I had known that Bond author Ian Fleming had built himself a retreat in the beaches of Jamaica. I had even seen pictures. But it took this random video appearing on my YouTube suggestions of a James Bond enthusiast giving a tour of the place — the spectacularly-named Goldeneye — to pique my interest. It’s a beautiful, Spartan abode — the sort of place you imagine yourself creating without having the real world butting in. Which was, more or less, the purpose.
But I had mixed feelings about the place watching that video. Yes, it’s aesthetically gorgeous — a veritable paradise. But it was also built by a self-proclaimed British imperialist, on a cliff overlooking a beach that the property claims as private property. As someone from Puerto Rico, where one of the pressing issues is the illegal purchasing of our public beaches by corporate entities, the intrinsic idea of Goldeneye feels inherently problematic.

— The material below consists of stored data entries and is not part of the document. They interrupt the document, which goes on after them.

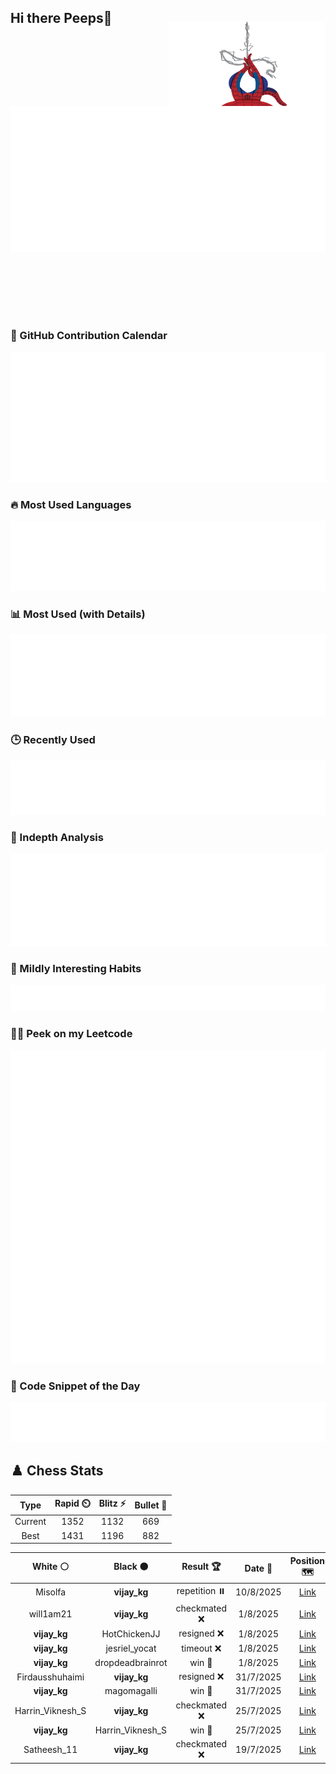 ## Hi there Peeps👋

<p style="text-align: right; margin-top: -40px; position: relative; top: 15px;">
  <img src="./assets/spidertocat.png" width="250" height="250" alt="Spider-Ham swinging" align="right">
</p>

<div style="position: relative; width: 100%; height: auto;">
  <img src="./metrics.classic.svg" alt="Metrics" style="position: relative; top: -100px; left: 0; z-index: 1; display: block;">
</div>

### 📅 GitHub Contribution Calendar

![Half-year](./metrics.plugin.isocalendar.svg)

### 🔥 Most Used Languages
![Most Used](metrics.plugin.languages.svg)

### 📊 Most Used (with Details)
![Most Used Details](metrics.plugin.languages.details.svg)

### 🕒 Recently Used
![Recently Used](metrics.plugin.languages.recent.svg)

### 📌 Indepth Analysis
![Indepth](metrics.plugin.languages.indepth.svg)

### 🧠 Mildly Interesting Habits

![Habits Facts](./metrics.plugin.habits.facts.svg)

### 🧑‍💻 Peek on my Leetcode 

![LeetCode Stats](metrics.plugin.leetcode.svg)

### 📝 Code Snippet of the Day

![Code Snippet](./metrics.plugin.code.svg)

## ♟️ Chess Stats

<!--START_SECTION:chessStats-->
<!-- Automatically generated with https://github.com/Balastrong/chess-stats-action -->

| Type | Rapid ⏲️ | Blitz ⚡ | Bullet 🔫 |
|:---:|:---:|:---:|:---:|
| Current | 1352 | 1132 | 669 |
| Best | 1431 | 1196 | 882 |

| White ⚪ | Black ⚫ | Result 🏆 | Date 📅 | Position 🗺️ | Type 🕕 |
|:---:|:---:|:---:|:---:|:---:|:---:|
| Misolfa | **vijay_kg** | repetition ⏸️ | 10/8/2025 | <a href="http://www.ee.unb.ca/cgi-bin/tervo/fen.pl?select=3R4/8/8/4K3/2r5/2k5/8/8 b - - 26 50">Link</a> | Blitz |
| will1am21 | **vijay_kg** | checkmated ❌ | 1/8/2025 | <a href="http://www.ee.unb.ca/cgi-bin/tervo/fen.pl?select=5N2/6pn/r6k/7R/7K/8/6P1/8 b - - 0 51">Link</a> | Blitz |
| **vijay_kg** | HotChickenJJ | resigned ❌ | 1/8/2025 | <a href="http://www.ee.unb.ca/cgi-bin/tervo/fen.pl?select=8/6pk/1p5p/3p1p2/p7/5nPK/PP5P/8 w - - 0 38">Link</a> | Blitz |
| **vijay_kg** | jesriel_yocat | timeout ❌ | 1/8/2025 | <a href="http://www.ee.unb.ca/cgi-bin/tervo/fen.pl?select=8/6p1/4k2p/4P3/r2K2P1/8/7P/8 w - - 7 51">Link</a> | Blitz |
| **vijay_kg** | dropdeadbrainrot | win 🥇 | 1/8/2025 | <a href="http://www.ee.unb.ca/cgi-bin/tervo/fen.pl?select=5r2/ppp4p/2pk1r2/6p1/4N3/8/PPP1RPPP/R5K1 b - - 1 19">Link</a> | Blitz |
| Firdausshuhaimi | **vijay_kg** | resigned ❌ | 31/7/2025 | <a href="http://www.ee.unb.ca/cgi-bin/tervo/fen.pl?select=2kr3r/1p1bp1b1/2p4p/Q1B3p1/4N3/5P2/P1P3PP/1R3RK1 b - - 0 21">Link</a> | Blitz |
| **vijay_kg** | magomagalli | win 🥇 | 31/7/2025 | <a href="http://www.ee.unb.ca/cgi-bin/tervo/fen.pl?select=8/6pk/6np/4P3/2pP2Q1/8/2P1NP2/4K3 b - - 0 37">Link</a> | Blitz |
| Harrin_Viknesh_S | **vijay_kg** | checkmated ❌ | 25/7/2025 | <a href="http://www.ee.unb.ca/cgi-bin/tervo/fen.pl?select=7R/5pp1/5q1p/p5k1/6Q1/5PPK/7P/8 b - - 10 43">Link</a> | Blitz |
| **vijay_kg** | Harrin_Viknesh_S | win 🥇 | 25/7/2025 | <a href="http://www.ee.unb.ca/cgi-bin/tervo/fen.pl?select=Rk6/4R3/1N6/p6p/1p6/P7/1P3PPP/6K1 b - - 1 40">Link</a> | Blitz |
| Satheesh_11 | **vijay_kg** | checkmated ❌ | 19/7/2025 | <a href="http://www.ee.unb.ca/cgi-bin/tervo/fen.pl?select=r2q1r1k/6Q1/4pn1B/p1bp4/8/2P5/PP2bPPP/R4RK1 b - - 2 19">Link</a> | Bullet |

<!--END_SECTION:chessStats-->
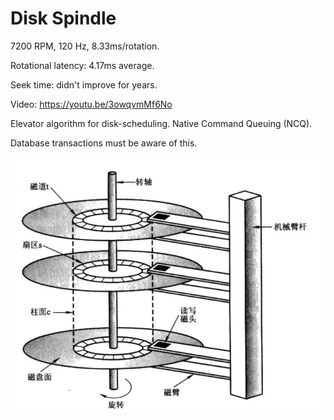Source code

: # Disk Spindle

7200 RPM, 120 Hz, 8.33ms/rotation.

Rotational latency: 4.17ms average.

Seek time: didn't improve for years.

Video: https://youtu.be/3owqvmMf6No

Elevator algorithm for disk-scheduling. Native Command Queuing (NCQ).

Database transactions must be aware of this.

![disk_arch](../img/fs_notes_Shuo_Chen/disk_arch.png)
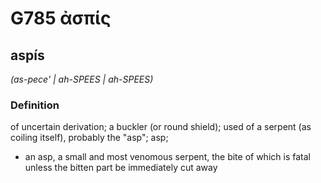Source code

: # G785 ἀσπίς

## aspís

_(as-pece' | ah-SPEES | ah-SPEES)_

### Definition

of uncertain derivation; a buckler (or round shield); used of a serpent (as coiling itself), probably the "asp"; asp; 

- an asp, a small and most venomous serpent, the bite of which is fatal unless the bitten part be immediately cut away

Still, I was intrigued by it all. And when that same video mentioned Goldeneye, a book all about the history of the famed estate and its famous proprietor, my piqued interest led me to immediately purchase it.
The contradictory nature of Goldeneye is what author Matthew Parker focuses on, and the book is a surprisingly deep dive not only into Ian Fleming’s own turbulent, hedonistic life, but also the history of Jamaica itself. The book’s central conceit being that the country, as well as Fleming’s own complicated, conflicting attitudes towards it, were ultimately the real driving forces and inspirations for the Bond novels.
It’s an interesting approach, and Parker makes a compelling case for these “comic book thrillers” being reflections, in a funhouse mirror sort of way, of the cultural and social changes happening in Jamaica during the fifties and sixties — at least through the eyes of a dyed-in-the-wool colonialist.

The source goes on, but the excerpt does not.